# Walkman Cutter Grinder



## SBWHART (Jul 1, 2010)

This ones bin fermenting inmehed for quite some time I've bin gathering the bits over the last 12 months.

I'm not sure if its a true story but I guess most of you have heard the one about how Sony came up with the Walkman radio by putting together bits of existing technology, well what do you get if you have one of these.

p://www.axminster.co.uk/axminster-axminster-ct1-compound-table-prod21825/

and one of these







and a Myford Virtical slide. you'll find one here toward the bottom

http://www.rdgtools.co.uk/cgi-bin/s...ide&PN=MYFORD_LATHE_USERS_NEW1.html#a007#a007


All bits than can be picked up cheap off flea bay

Bolt them together on a bit of Ally jig plate with other bits and bobs you can find around your shop.

And you've got a nice little cutter grinder.






I've got to wire it up yet, sort out the wheel direction, and make a wheel guard before I give it a whirl, I'll let you know how it performs.

Stew


----------



## SBWHART (Jul 3, 2010)

Well as this thread has generated such a large amount of interest I thought I'd give you an update as to how I got this far

Myford vertical slide






Stripped down and two flats and a centre bolting hole machine into the slide.






The left over swivelly bit I'll use as a universal tool grinder.

This is the casting I've used as a vertical mount for the motor it came of a projector thing John gave me I stripped it down and this became one of those:-"I'll keep it as it may be useful moments" that paid off, you could use a bit of channel iron.











This is the motor with the base striped off.






The spindles for these cheap Chines Grinders are not very good for mounting wheels even with washers the shoulder is just not wide enough to keep things square.






So I make a collar held on with a grub screw to give the wheel a nice wide flat shoulder.

This is it with an adaptor to mount a cup wheel.
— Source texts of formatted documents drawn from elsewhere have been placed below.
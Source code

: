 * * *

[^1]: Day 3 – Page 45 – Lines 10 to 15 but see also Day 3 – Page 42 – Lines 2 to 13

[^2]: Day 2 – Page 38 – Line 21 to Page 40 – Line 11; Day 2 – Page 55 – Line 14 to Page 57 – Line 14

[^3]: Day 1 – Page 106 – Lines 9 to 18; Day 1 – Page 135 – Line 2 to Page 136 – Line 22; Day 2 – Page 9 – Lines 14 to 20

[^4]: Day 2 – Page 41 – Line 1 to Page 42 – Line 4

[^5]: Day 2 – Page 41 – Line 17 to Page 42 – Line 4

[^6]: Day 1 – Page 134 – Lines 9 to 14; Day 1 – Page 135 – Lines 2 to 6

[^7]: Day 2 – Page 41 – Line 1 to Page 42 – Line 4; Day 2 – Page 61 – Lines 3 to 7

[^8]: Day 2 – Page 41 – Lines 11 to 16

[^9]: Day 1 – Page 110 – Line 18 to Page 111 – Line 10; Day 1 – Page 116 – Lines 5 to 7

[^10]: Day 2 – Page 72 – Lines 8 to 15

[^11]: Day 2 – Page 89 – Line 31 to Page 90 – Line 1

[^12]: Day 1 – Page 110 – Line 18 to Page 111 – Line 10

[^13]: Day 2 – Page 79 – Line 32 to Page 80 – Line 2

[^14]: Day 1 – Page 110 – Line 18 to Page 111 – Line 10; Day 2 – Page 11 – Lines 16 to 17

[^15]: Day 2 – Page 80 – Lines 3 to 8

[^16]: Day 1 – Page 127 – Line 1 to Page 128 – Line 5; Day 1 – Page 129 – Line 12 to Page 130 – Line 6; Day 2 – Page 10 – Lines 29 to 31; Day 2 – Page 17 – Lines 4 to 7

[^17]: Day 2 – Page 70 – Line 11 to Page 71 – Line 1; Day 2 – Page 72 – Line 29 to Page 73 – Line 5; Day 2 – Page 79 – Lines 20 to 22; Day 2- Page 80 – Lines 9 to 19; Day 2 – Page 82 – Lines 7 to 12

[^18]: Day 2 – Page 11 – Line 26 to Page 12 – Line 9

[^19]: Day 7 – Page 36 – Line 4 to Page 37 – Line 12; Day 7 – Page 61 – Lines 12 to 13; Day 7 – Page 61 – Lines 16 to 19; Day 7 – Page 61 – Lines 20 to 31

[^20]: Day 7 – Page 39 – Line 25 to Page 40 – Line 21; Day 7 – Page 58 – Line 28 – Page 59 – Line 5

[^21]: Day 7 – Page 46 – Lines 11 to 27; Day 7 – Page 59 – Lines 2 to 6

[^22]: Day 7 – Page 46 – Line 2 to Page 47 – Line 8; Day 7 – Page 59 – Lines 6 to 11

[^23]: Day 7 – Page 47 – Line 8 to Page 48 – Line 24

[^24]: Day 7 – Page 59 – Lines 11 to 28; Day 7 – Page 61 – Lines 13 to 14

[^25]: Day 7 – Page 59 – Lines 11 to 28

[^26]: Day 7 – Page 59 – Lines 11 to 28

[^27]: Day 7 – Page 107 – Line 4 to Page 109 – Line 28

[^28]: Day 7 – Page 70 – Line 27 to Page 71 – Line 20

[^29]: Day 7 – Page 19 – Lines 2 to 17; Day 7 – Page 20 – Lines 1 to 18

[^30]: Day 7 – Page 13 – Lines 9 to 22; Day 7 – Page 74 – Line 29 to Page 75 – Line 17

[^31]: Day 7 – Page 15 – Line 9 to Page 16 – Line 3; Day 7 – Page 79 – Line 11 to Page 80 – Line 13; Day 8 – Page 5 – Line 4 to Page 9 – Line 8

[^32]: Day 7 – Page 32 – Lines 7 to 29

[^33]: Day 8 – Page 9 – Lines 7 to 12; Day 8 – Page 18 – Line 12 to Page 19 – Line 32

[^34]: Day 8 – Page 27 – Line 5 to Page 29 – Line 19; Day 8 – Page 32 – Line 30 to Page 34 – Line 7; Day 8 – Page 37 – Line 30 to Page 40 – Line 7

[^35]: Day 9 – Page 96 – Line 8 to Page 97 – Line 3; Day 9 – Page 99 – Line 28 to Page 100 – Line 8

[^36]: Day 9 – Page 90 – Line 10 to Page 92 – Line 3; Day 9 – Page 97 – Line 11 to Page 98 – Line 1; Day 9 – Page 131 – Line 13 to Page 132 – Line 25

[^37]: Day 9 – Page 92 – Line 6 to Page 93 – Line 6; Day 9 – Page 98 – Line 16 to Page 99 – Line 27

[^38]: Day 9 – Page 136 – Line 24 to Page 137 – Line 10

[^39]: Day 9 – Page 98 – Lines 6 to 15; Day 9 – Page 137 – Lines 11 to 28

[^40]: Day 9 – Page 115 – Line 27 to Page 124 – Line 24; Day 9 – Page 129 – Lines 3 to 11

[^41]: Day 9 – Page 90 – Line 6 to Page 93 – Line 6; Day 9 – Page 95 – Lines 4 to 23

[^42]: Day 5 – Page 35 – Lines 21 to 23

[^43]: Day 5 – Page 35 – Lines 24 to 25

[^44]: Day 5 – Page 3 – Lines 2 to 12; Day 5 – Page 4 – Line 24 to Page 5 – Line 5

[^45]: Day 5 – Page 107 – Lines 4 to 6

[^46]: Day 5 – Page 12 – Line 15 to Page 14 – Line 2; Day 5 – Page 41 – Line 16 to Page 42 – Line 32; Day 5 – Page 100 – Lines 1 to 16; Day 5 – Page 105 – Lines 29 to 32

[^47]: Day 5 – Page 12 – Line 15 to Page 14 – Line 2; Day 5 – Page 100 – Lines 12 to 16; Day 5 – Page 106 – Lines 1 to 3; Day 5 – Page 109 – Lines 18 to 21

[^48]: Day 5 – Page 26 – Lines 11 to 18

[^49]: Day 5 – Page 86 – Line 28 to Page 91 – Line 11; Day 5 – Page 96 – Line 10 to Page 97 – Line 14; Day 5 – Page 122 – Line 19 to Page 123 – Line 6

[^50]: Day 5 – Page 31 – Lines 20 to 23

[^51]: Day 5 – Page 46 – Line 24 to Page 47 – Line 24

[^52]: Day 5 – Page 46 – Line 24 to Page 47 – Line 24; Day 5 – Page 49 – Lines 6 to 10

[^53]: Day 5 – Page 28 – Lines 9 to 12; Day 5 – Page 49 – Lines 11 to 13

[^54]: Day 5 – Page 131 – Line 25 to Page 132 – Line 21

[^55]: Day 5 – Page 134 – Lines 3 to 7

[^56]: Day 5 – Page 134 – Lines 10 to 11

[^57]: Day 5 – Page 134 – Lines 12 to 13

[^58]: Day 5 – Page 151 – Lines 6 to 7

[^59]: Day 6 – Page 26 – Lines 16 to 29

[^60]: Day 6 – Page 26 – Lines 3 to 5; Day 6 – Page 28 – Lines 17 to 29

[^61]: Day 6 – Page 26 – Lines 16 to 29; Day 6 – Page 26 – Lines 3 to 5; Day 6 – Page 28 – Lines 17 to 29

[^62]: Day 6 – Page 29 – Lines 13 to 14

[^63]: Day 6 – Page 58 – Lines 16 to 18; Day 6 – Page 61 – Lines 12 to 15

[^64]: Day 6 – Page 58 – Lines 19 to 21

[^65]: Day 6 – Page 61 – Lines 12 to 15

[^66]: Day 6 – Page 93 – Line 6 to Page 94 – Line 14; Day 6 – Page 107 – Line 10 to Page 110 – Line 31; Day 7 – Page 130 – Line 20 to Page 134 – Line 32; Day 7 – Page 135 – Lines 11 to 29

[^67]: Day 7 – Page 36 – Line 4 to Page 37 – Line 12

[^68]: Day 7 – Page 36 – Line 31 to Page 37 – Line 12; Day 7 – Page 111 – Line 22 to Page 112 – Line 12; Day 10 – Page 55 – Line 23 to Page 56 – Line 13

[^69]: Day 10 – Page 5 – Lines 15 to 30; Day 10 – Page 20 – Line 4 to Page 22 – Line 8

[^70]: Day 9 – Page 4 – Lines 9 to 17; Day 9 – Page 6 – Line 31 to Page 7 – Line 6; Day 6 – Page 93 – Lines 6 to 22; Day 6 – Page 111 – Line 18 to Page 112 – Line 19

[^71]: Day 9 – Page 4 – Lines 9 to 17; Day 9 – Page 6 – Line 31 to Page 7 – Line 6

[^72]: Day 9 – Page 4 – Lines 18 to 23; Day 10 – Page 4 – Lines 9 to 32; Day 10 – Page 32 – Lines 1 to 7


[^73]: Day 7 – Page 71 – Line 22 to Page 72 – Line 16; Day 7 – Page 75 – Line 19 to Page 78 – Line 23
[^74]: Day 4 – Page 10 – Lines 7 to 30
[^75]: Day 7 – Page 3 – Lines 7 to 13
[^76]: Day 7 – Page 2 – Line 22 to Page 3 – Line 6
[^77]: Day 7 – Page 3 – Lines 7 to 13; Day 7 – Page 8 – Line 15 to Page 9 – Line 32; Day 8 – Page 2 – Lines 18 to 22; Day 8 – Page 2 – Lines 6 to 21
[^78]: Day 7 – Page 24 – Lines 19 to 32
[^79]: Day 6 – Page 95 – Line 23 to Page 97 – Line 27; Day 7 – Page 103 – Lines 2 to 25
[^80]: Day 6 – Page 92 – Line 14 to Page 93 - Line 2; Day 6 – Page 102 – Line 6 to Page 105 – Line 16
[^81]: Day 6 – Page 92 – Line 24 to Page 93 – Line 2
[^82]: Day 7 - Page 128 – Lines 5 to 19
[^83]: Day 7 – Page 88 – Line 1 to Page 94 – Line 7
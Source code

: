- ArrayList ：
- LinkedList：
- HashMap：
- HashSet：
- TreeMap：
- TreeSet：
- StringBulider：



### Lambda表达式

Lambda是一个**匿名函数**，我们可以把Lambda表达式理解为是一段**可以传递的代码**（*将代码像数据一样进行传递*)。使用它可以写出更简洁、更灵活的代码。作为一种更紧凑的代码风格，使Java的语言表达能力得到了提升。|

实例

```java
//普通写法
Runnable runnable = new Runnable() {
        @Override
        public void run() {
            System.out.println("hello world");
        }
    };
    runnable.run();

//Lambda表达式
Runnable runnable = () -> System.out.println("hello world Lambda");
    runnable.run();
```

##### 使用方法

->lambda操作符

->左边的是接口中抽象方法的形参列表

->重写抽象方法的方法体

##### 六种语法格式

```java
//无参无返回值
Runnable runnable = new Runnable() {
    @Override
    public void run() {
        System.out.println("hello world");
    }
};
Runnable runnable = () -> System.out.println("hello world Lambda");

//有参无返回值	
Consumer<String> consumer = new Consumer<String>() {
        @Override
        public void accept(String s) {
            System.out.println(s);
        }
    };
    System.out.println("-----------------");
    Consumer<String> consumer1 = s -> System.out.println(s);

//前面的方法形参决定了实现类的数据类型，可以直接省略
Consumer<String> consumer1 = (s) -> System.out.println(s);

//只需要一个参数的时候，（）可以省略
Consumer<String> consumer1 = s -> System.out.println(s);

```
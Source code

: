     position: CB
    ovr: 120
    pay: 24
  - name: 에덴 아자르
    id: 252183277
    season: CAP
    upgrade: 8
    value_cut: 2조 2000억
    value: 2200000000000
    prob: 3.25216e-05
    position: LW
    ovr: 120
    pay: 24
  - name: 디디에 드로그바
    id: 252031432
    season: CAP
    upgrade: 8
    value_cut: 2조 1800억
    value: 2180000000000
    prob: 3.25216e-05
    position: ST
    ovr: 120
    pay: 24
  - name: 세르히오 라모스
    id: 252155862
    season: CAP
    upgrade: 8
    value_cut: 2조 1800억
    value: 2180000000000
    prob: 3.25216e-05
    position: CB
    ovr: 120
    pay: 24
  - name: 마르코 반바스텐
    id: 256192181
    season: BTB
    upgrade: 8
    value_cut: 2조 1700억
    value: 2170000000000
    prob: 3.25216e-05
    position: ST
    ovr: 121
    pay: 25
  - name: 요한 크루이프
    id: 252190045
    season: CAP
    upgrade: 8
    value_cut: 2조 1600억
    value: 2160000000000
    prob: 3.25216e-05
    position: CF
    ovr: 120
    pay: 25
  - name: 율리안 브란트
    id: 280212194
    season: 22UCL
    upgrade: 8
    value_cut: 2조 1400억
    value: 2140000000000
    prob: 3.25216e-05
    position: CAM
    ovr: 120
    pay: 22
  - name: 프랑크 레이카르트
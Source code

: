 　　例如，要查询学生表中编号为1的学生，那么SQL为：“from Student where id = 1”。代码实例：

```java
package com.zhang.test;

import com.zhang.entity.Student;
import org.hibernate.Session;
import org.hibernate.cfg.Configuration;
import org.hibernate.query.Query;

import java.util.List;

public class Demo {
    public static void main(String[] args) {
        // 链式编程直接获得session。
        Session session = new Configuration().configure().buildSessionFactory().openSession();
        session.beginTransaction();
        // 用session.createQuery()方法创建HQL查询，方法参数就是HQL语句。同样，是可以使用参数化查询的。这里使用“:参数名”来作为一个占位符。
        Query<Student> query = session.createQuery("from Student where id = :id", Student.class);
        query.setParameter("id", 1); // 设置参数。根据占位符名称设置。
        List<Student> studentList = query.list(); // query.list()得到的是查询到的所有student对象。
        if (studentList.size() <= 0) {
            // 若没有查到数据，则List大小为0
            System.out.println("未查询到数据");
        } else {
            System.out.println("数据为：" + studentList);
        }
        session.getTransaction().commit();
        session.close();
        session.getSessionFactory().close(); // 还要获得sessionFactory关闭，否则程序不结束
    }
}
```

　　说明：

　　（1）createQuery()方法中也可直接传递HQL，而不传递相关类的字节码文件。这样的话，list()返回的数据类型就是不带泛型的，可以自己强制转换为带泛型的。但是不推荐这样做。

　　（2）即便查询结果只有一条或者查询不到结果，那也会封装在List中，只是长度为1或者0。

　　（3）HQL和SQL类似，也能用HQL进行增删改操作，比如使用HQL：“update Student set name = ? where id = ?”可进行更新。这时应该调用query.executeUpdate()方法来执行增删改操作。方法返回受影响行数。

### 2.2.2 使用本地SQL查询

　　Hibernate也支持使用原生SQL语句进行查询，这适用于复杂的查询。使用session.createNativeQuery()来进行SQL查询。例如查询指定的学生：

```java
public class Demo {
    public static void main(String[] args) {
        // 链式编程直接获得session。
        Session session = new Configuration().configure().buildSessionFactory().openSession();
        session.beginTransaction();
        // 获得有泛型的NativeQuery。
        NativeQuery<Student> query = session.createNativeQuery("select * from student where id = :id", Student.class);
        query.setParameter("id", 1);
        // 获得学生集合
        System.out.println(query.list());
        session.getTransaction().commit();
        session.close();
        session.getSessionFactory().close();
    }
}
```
Its a bit of an issue with me that wheels are not supplied with cardboard washers always mount wheel with washers.











This is the plate used for mounting the motor to the slide.






And drilling and tapping the ally jig plate to mount the table and motor too, you could use a bit of wooden work top but a metal plate would be better.






The compound table has slots for bolting it down which is handy as you can move it in and out on the jig plate.






And this is it with a cup wheel.






I'm thinking of using a 5C to ER32 adaptor with an index plate, but I've not thought it through completely yet, concentrating on getting the grinder going first.

This is a magnetic block I'm thinking of using as a magnetic chuck, the coolant type are the cheapest available, I need to strip it down to machine a flat face but can't work out how to get inside it, any of you guys know ?.







I'm still very much feeling my way with this one, I'll be dropping this and go onto the boiler when I get some copper for a new back head, I'll pick it up again when the boiler is complete.

I'll keep you up to date with progress as it happens.

Stew


----------



## tel (Jul 3, 2010)

Interesting Stew, keep us posted on your progress with it - I, for one, could make use of something like that. Thm:


----------



## arnoldb (Jul 3, 2010)

Stew, I agree with Tel ;D

A T&C Grinder is a definite future build for me.

Regards, Arnold


----------



## ksouers (Jul 3, 2010)

Stew,
I'm watching.

My freehand grinding is quite awful so I really need something like this.
Thanks for posting it. It's giving me ideas.


----------



## ttrikalin (Jul 3, 2010)

Very smart.
I have the same chinese grinder, and I see myself following your lead. 

Anxious to see how it works for you. 

take care, 
tom


----------



## New_Guy (Jul 6, 2010)

wow thats looking good your giving me heaps of ideas :bow: thanks for sharing 

oh by the way i have taken apart a mag base before i wouldn't try it again you will never get it back together


----------



## Blogwitch (Jul 6, 2010)

Stew,

Don't bother stripping down the mag base, it will cause you all sorts of problems. 

Bring it round when you are ready, and we will get it machined and ground perfectly level.


John


----------



## SBWHART (Jul 6, 2010)

Thanks John

I've bin making the boiler fitting to give me some ideas how to get round my problem I think I'm there now. Bit more soldering is on the cards next week.

Stew


----------